蝸牛日記(Pseudomenos版)

嘘ばかりの日記です

お兄ちゃんの選択

なんとここでお兄ちゃん、おっさんを起こさずに新聞を膝のまえに広げた。自衛にはでるが積極的な危機の排除にはでない、専守防衛というか、肉を切らせて死んじゃったというか、エアバック付けてブレーキ取り去るみたいな、端から見ていると滑稽なくらいでまどろこしくもあり、根本的な解決を求めないあたりに戦後60年の日本の現状を見るわけで、こんなにも他者との関係に疲れていて大丈夫なのかとか思う引きこもり志望の自分はプットマイセルフオンザシェルフ、まぁ、疲れはてた終電の夜、そんな面倒には関わりたくないというのは人情であろう。日本は疲れているなぁと実感できる瞬間なのである。問題はしかし、ビールがこぼされたときだ。

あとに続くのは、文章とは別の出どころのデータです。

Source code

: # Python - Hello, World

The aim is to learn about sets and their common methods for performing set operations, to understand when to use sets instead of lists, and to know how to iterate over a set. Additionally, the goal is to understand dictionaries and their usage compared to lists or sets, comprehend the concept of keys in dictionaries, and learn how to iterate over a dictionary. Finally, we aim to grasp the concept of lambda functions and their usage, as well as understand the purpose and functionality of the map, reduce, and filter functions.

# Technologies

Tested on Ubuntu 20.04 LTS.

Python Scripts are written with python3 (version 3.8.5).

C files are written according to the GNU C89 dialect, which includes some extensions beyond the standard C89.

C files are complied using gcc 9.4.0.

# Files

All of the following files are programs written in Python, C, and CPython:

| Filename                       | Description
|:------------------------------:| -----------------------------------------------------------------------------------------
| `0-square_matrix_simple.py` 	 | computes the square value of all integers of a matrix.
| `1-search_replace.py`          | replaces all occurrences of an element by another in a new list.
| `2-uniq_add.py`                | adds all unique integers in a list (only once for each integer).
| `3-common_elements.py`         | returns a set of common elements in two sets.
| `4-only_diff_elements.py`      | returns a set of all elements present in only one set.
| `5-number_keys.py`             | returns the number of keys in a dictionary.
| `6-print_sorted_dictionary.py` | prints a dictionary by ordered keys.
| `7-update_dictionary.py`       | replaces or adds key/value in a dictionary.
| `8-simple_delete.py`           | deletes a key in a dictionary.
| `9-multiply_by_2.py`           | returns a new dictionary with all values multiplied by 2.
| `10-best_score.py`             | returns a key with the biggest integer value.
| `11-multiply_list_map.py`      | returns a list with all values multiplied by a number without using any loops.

とりあえずおっさんはビールを飲みきったが(これは奇跡? 偶然? それとも必然だった?)、そこへ至らず眠気に任せ、手首を弛緩させ飲み口から黄金色の液体をして豊穣なる滝とせさしめ、その奔流がお兄ちゃんの膝または靴の上に新たな地勢を穿つそのとき、そのときに、自衛権の行使という名目においていかなる惨劇が起きたであろうかと想像するに、被害者はまた一個の加害者としての側面を持つわけで、ハイおっさんそこでヘッドバンキングしないように、かくも終電というものは日本の現在に満ち満ちて夜のただ中を走るのでありました。